Following education in Vienna and two divorces, Joy Gessner relocated to Kenya (1939), where she married George Adamson (1944), a British game warden who had worked in Kenya as a gold prospector, goat trader and safari hunter from 1924. She won international renown with her African wildlife books, especially the trilogy describing how the couple raised a lion’s cub, Elsa, and returned it to its natural habitat: Born Free: A Lioness of Two Worlds (1960), Living Free: The Story of Elsa and Her Cubs (1961), and Forever Free: Elsa’s Pride (1962).
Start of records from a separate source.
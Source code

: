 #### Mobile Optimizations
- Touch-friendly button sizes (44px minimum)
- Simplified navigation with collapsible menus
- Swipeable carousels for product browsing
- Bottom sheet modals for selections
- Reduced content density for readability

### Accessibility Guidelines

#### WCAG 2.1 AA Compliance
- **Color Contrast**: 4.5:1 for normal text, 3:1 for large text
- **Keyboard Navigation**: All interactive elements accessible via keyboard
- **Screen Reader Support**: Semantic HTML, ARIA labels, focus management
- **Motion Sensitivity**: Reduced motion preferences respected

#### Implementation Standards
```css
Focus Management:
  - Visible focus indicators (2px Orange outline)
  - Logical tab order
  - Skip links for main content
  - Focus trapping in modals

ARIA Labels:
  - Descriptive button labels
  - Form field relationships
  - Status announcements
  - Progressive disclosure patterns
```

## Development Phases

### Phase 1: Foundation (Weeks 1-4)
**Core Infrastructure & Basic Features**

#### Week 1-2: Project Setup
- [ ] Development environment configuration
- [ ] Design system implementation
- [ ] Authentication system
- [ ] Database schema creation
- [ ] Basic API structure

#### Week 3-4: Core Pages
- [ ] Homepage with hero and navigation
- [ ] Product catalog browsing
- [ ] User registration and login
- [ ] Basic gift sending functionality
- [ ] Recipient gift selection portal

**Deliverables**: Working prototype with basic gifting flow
All three were best-sellers that were later developed into films and condensed into one volume as The Story of Elsa (1966). Her other books included The Peoples of Kenya (1967), The Searching Spirit: An Autobiography (1978), and Queen of Shaba: The Story of an African Leopard (1980).
In 1961, Joy founded the Elsa Wild Animal Appeal (later renamed the Elsa Conservation Trust), an international group that financed conservation and education projects. After the Adamsons separated (1971), Joy was murdered by a disgruntled employee (1980), and George was killed by animal poachers (1989).